How should women handle their last names when they marry?

I kept mine, and while I am happy I did, it is not a totally satisfactory solution. One, you give up that symbol – the same last name – for your family. Two, my last name is not going to keep going since my children have my husband’s last name. In fact, as he points out, of the six names we gave our children (first, middle, last X two kids), I only got one of them, my daughter’s first name. (She’s named after my mother, while my son is named after my husband, who is named after his father, that continuity through the generations is nice – and my daughter’s middle name, well, my husband’s family has a cool one, with a rocking story behind it, that I couldn’t resist using.)

If we gave one child my last name and the other my husband’s, I think my kids would wonder how we decided who got what and what that said about them. Names are powerful, and while I see drawbacks in how they are traditionally handled, I also hesitate to screw around with them on the fly.

Hyphenation is also not a good long-term solution. I once met a young girl who sadly pointed out that her hyphenated name was 26 letters long.

My friend’s sister kept her last name because, she said, whatever she accomplished in life was because of her parents, the people who raised and educated her. Nice.

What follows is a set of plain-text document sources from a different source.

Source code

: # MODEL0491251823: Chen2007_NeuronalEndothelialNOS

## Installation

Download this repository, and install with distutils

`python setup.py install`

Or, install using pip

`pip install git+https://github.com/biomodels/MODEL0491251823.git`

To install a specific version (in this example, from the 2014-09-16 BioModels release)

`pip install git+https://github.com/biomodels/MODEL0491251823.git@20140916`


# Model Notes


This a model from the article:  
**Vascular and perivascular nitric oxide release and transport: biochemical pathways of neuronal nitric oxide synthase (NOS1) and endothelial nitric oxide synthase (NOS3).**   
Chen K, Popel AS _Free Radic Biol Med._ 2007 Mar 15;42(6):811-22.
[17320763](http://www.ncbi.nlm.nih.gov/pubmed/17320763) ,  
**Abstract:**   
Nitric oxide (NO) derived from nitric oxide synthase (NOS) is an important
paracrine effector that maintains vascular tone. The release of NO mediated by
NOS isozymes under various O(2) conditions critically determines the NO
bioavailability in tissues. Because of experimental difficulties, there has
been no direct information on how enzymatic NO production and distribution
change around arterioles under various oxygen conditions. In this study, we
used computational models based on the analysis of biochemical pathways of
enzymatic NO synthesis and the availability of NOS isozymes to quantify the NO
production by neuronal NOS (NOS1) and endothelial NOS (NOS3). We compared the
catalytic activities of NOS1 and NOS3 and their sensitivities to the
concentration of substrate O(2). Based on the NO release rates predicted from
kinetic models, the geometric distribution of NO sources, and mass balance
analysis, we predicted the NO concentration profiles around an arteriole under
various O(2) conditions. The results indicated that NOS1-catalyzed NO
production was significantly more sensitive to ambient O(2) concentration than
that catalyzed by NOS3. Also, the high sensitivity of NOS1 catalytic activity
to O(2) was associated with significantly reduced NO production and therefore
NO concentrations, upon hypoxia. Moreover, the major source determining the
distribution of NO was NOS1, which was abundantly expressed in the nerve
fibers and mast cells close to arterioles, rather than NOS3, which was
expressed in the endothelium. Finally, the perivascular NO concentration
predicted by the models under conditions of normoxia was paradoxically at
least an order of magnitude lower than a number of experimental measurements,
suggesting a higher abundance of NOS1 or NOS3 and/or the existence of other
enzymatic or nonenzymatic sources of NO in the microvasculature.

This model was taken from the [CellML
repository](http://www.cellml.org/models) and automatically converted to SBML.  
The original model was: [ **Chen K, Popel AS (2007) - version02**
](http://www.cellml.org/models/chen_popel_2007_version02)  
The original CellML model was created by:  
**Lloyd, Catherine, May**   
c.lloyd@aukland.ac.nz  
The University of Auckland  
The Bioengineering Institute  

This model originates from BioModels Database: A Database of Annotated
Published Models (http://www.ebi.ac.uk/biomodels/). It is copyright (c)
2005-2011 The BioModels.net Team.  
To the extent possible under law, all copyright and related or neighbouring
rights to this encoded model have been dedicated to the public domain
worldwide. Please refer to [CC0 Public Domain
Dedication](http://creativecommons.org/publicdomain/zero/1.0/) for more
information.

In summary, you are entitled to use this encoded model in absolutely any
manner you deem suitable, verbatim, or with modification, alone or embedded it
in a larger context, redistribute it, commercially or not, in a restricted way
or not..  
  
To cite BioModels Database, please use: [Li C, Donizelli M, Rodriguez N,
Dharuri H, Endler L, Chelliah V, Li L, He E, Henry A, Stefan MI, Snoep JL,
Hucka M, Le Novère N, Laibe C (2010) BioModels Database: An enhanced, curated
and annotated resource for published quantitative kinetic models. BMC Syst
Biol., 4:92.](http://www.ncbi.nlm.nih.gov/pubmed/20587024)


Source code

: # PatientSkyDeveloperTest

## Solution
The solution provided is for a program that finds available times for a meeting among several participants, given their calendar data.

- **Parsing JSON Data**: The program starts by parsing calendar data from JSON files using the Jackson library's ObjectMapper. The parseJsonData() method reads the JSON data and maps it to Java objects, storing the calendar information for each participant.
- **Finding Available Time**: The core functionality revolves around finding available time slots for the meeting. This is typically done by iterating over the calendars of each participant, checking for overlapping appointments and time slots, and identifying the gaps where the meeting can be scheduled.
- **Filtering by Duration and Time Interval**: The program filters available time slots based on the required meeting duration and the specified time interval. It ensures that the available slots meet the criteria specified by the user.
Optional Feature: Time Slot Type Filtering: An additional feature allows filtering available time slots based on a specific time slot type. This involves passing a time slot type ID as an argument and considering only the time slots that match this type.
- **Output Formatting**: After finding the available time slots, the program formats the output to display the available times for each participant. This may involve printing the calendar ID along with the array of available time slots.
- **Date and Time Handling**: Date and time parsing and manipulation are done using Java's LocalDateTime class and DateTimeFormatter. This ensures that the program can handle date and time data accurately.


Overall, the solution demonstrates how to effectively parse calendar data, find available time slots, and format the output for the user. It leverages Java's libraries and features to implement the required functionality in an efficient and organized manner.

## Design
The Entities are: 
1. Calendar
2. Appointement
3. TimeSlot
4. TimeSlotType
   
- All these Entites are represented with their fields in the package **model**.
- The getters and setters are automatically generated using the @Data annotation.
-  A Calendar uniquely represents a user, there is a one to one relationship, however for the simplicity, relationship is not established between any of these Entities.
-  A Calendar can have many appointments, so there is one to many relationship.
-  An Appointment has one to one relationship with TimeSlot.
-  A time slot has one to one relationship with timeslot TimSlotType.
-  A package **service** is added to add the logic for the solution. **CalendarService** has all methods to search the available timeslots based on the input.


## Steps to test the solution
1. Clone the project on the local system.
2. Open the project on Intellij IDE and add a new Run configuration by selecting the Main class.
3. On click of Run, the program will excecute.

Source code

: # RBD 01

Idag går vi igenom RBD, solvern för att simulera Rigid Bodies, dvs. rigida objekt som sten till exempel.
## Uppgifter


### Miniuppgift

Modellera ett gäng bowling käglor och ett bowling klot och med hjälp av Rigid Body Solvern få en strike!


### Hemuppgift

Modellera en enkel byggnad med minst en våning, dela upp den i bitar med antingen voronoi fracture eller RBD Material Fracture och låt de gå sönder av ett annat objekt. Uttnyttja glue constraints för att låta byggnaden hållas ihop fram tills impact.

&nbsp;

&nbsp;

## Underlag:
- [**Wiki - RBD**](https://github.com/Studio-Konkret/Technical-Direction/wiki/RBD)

And whenever I see a situation where the boss (always a man) is Mr. So&So, but the employees (always women) go by just first names, I am reminded of the power in last names.

What did you do?


  1. As a same sex couple, I was for some reason surprised when asked at city hall if either of us would be changing our last name. It hadn't occurred to me, but then for a second I thought it might be nice. Having had my name for 50 years prompted me to keep it to avoid confusion. I often think I would have liked to be hyphenated, as long as it would have been, and to have a change. We have no children but refer to the dog as hyphenated, although she somehow just ended up going with his last name at the Vets. I admit that makes me feel just a little left out. Names can't help but carry some sort of power.

  2. I did not change my name and I'm glad. My kids ended up with their dad's name, but in retrospect, I wish I'd have demanded my last name for girls, his for boys. It would be fairer.

  3. I was talking about this topic just today with a friend of mine from Spain. She said that women there usually keep their last name when they get married. Also, her full name is a combination of her father's last name and her mother's, i.e. "Gonzales-Rodrigues," but she goes by just the first name. It did present a bit of a problem when she first came to the U.S. twenty years ago, especially when enrolling her kids in school, but she thought now that there are more women keeping their names, it probably isn't such a big deal anymore.

    As for me, I've been through THREE last names: maiden name, first marriage, second marriage. I'm surprised I even know who I am, although this last name change has lasted for almost 40 years now. I always envied men because they got to keep their birth identity throughout their lives.